Your answer should repeat every line of the records below in which the word "more" appears.

BEGIN Record excerpts

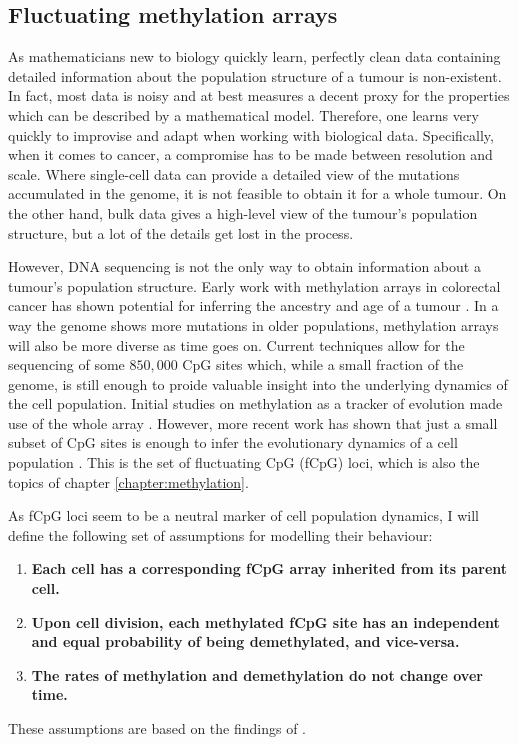 \subsection{Fluctuating methylation arrays}
As mathematicians new to biology quickly learn, perfectly clean data containing
detailed information about the population structure of a tumour is
non-existent. In fact, most data is noisy and at best measures a decent proxy
for the properties which can be described by a mathematical model. Therefore,
one learns very quickly to improvise and adapt when working with biological
data. Specifically, when it comes to cancer, a compromise has to be made
between resolution and scale. Where single-cell data can provide a detailed
view of the mutations accumulated in the genome, it is not feasible to obtain
it for a whole tumour. On the other hand, bulk data gives a high-level view of
the tumour's population structure, but a lot of the details get lost in the
process. \par
However, DNA sequencing is not the only way to obtain information about a
tumour's population structure. Early work with methylation arrays in colorectal
cancer has shown potential for inferring the ancestry and age of a tumour
\cite{hong_using_2010, siegmund_high_2011}. In a way the genome shows more
mutations in older populations, methylation arrays will also be more diverse as
time goes on. Current techniques allow for the sequencing of some $850,000$ CpG
sites which, while a small fraction of the genome, is still enough to proide
valuable insight into the underlying dynamics of the cell population. Initial
studies on methylation as a tracker of evolution made use of the whole array
\cite{siegmund_modeling_2008, sottoriva_integrating_2010}. However, more recent
work has shown that just a small subset of CpG sites is enough to infer the
evolutionary dynamics of a cell population \cite{gabbutt_fluctuating_2022,
gabbutt_evolutionary_2023}. This is the set of fluctuating CpG (fCpG) loci,
which is also the topics of chapter \ref{chapter:methylation}. \par
As fCpG loci seem to be a neutral marker of cell population dynamics, I will
define the following set of assumptions for modelling their behaviour:
\begin{enumerate}[(i')]
    \item \textbf{Each cell has a corresponding fCpG array inherited from its
        parent cell.}
    \item \textbf{Upon cell division, each methylated fCpG site has an
        independent and equal probability of being demethylated, and
        vice-versa.}
    \item \textbf{The rates of methylation and demethylation do not change over
        time.}
\end{enumerate}
These assumptions are based on the findings of \cite{gabbutt_fluctuating_2022,
gabbutt_evolutionary_2023}.

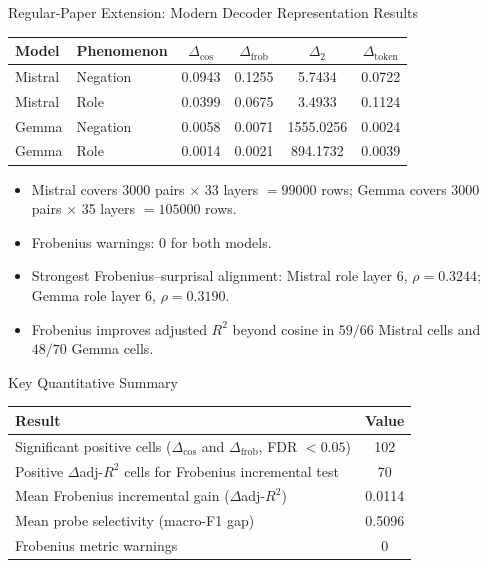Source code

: \documentclass[aspectratio=169,11pt]{beamer}
\begin{document}
\begin{frame}{Regular-Paper Extension: Modern Decoder Representation Results}
\small
\begin{table}
\centering
\begin{tabular}{llcccc}
\toprule
\textbf{Model} & \textbf{Phenomenon} & \(\Delta_{\cos}\) & \(\Delta_{\text{frob}}\) & \(\Delta_{2}\) & \(\Delta_{\text{token}}\) \\
\midrule
Mistral & Negation & 0.0943 & 0.1255 & 5.7434 & 0.0722 \\
Mistral & Role & 0.0399 & 0.0675 & 3.4933 & 0.1124 \\
Gemma & Negation & 0.0058 & 0.0071 & 1555.0256 & 0.0024 \\
Gemma & Role & 0.0014 & 0.0021 & 894.1732 & 0.0039 \\
\bottomrule
\end{tabular}
\end{table}

\vspace{0.35em}
\begin{itemize}
  \item Mistral covers 3000 pairs \(\times\) 33 layers \(=99000\) rows; Gemma covers 3000 pairs \(\times\) 35 layers \(=105000\) rows.
  \item Frobenius warnings: 0 for both models.
  \item Strongest Frobenius--surprisal alignment:
  Mistral role layer 6, \(\rho=0.3244\);
  Gemma role layer 6, \(\rho=0.3190\).
  \item Frobenius improves adjusted \(R^2\) beyond cosine in \(59/66\) Mistral cells and \(48/70\) Gemma cells.
\end{itemize}
\end{frame}

\begin{frame}{Key Quantitative Summary}
\begin{table}
\centering
\small
\begin{tabular}{lc}
\toprule
\textbf{Result} & \textbf{Value} \\
\midrule
Significant positive cells (\(\Delta_{\cos}\) and \(\Delta_{\text{frob}}\), FDR \(< 0.05\)) & 102 \\
Positive \(\Delta\)adj-\(R^2\) cells for Frobenius incremental test & 70 \\
Mean Frobenius incremental gain (\(\Delta\)adj-\(R^2\)) & 0.0114 \\
Mean probe selectivity (macro-F1 gap) & 0.5096 \\
Frobenius metric warnings & 0 \\
\bottomrule
\end{tabular}
\end{table}
\end{frame}
\end{document}
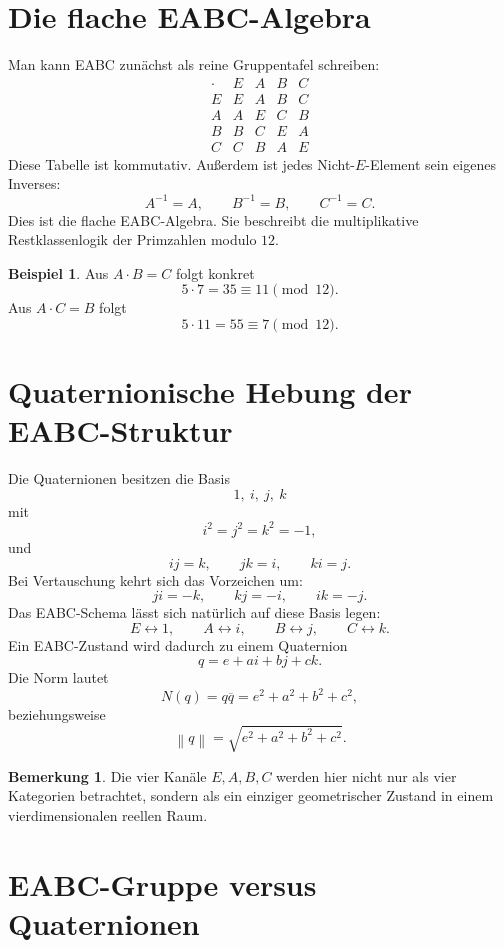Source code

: \documentclass[11pt,a4paper]{article}
\theoremstyle{definition}
\newtheorem{beispiel}[definition]{Beispiel}
\newtheorem{bemerkung}[definition]{Bemerkung}
\theoremstyle{plain}
\newcommand{\norm}[1]{\left\lVert #1 \right\rVert}
\newcommand{\conj}[1]{\overline{#1}}
\begin{document}
	\section{Die flache EABC-Algebra}
	
	Man kann EABC zunächst als reine Gruppentafel schreiben:
	\[
	\begin{array}{c|cccc}
		\cdot & E & A & B & C\\
		\hline
		E & E & A & B & C\\
		A & A & E & C & B\\
		B & B & C & E & A\\
		C & C & B & A & E
	\end{array}
	\]
	Diese Tabelle ist kommutativ. Außerdem ist jedes Nicht-$E$-Element sein eigenes Inverses:
	\[
	A^{-1}=A,\qquad B^{-1}=B,\qquad C^{-1}=C.
	\]
	Dies ist die flache EABC-Algebra. Sie beschreibt die multiplikative Restklassenlogik der Primzahlen modulo $12$.
	
	\begin{beispiel}
		Aus $A\cdot B=C$ folgt konkret
		\[
		5\cdot 7=35\equiv 11\pmod{12}.
		\]
		Aus $A\cdot C=B$ folgt
		\[
		5\cdot 11=55\equiv 7\pmod{12}.
		\]
	\end{beispiel}
	
	\section{Quaternionische Hebung der EABC-Struktur}
	
	Die Quaternionen besitzen die Basis
	\[
	1,\ i,\ j,\ k
	\]
	mit
	\[
	i^2=j^2=k^2=-1,
	\]
	und
	\[
	ij=k,\qquad jk=i,\qquad ki=j.
	\]
	Bei Vertauschung kehrt sich das Vorzeichen um:
	\[
	ji=-k,\qquad kj=-i,\qquad ik=-j.
	\]
	Das EABC-Schema lässt sich natürlich auf diese Basis legen:
	\[
	E\longleftrightarrow 1,
	\qquad
	A\longleftrightarrow i,
	\qquad
	B\longleftrightarrow j,
	\qquad
	C\longleftrightarrow k.
	\]
	Ein EABC-Zustand wird dadurch zu einem Quaternion
	\[
	q=e+ai+bj+ck.
	\]
	Die Norm lautet
	\[
	N(q)=q\conj q=e^2+a^2+b^2+c^2,
	\]
	beziehungsweise
	\[
	\norm q=\sqrt{e^2+a^2+b^2+c^2}.
	\]
	
	\begin{bemerkung}
		Die vier Kanäle $E,A,B,C$ werden hier nicht nur als vier Kategorien betrachtet, sondern als ein einziger geometrischer Zustand in einem vierdimensionalen reellen Raum.
	\end{bemerkung}
	
	\section{EABC-Gruppe versus Quaternionen}
	
\end{document}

END Record excerpts

## Output of the exercise
\cite{hong_using_2010, siegmund_high_2011}. In a way the genome shows more
mutations in older populations, methylation arrays will also be more diverse as
\cite{siegmund_modeling_2008, sottoriva_integrating_2010}. However, more recent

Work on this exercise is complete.